In the records below, find the line holding "Nulla et labore" and the line holding "## nisi commodo id". Set down both, with every line between them, exactly.

[Listed records Boundary: Start]

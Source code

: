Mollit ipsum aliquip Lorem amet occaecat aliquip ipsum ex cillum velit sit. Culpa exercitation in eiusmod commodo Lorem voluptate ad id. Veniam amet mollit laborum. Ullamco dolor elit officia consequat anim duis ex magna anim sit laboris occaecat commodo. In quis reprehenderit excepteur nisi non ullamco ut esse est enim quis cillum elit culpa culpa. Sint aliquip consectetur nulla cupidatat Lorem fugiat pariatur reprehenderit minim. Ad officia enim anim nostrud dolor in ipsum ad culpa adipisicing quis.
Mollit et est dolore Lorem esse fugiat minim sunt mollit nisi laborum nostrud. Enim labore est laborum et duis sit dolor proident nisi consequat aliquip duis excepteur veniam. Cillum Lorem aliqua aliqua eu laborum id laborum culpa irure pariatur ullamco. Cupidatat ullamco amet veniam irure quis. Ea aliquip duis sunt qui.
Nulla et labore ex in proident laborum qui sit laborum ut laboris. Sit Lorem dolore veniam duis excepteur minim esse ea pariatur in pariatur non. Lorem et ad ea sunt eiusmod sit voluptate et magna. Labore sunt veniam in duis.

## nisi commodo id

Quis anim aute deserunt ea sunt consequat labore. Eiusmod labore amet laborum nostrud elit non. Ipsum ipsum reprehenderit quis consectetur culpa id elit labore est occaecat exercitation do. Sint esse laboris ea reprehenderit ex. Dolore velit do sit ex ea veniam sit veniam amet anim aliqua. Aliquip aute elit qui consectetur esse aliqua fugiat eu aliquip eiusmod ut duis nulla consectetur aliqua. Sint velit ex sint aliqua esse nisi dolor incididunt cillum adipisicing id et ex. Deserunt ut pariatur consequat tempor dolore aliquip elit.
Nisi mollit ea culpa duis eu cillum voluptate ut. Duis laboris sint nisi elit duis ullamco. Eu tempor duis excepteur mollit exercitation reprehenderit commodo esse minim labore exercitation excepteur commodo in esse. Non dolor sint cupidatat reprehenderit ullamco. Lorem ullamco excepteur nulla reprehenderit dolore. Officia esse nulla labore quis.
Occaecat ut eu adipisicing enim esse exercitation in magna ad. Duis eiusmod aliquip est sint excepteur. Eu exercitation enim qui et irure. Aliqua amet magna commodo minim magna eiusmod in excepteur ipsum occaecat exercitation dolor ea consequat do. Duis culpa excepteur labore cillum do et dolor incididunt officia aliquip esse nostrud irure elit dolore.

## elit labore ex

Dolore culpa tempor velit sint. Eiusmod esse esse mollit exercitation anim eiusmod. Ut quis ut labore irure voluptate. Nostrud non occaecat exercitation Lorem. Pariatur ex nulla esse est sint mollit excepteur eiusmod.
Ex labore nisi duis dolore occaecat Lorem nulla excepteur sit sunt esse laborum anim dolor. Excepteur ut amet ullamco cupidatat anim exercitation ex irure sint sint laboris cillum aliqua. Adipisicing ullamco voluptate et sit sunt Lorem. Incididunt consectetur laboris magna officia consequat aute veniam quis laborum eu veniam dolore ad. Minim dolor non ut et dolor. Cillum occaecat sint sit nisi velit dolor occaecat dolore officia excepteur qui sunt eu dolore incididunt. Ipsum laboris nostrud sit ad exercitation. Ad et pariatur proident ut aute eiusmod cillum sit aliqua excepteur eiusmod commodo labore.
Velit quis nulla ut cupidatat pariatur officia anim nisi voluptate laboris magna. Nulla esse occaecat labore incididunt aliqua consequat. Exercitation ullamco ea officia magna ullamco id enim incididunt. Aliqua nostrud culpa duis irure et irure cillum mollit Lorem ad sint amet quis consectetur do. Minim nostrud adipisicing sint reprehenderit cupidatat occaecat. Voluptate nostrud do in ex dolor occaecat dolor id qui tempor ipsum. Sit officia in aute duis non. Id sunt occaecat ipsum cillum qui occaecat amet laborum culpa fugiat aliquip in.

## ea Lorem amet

[Listed records Boundary: End]
[Listed records Boundary: Start]

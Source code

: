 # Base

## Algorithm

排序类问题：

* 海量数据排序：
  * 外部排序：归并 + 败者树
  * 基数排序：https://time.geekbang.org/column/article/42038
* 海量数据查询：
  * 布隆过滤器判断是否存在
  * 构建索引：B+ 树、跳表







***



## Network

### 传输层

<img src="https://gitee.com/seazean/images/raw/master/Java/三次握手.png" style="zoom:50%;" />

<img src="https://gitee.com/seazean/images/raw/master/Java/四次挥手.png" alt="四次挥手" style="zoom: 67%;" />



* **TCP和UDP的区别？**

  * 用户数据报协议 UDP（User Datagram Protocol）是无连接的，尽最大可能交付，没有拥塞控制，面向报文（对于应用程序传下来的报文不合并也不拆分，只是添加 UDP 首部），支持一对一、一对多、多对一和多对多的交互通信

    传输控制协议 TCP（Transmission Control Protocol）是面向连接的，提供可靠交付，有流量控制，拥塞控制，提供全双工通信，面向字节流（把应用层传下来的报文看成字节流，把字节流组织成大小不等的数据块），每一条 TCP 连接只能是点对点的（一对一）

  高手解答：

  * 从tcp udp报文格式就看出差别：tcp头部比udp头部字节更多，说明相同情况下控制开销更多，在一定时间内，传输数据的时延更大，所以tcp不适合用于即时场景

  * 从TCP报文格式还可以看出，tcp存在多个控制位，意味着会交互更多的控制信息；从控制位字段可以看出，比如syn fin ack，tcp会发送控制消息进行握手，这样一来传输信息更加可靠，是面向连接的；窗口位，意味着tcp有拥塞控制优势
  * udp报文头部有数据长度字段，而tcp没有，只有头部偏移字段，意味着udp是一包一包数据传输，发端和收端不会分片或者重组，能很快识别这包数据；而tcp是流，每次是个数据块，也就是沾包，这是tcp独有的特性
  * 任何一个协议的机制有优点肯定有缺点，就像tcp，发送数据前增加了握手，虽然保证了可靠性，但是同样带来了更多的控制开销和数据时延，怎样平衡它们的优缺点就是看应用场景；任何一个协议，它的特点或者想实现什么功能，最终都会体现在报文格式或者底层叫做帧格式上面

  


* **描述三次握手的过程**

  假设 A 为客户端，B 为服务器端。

[Listed records Boundary: End]

- _Task answer_:
Nulla et labore ex in proident laborum qui sit laborum ut laboris. Sit Lorem dolore veniam duis excepteur minim esse ea pariatur in pariatur non. Lorem et ad ea sunt eiusmod sit voluptate et magna. Labore sunt veniam in duis.

## nisi commodo id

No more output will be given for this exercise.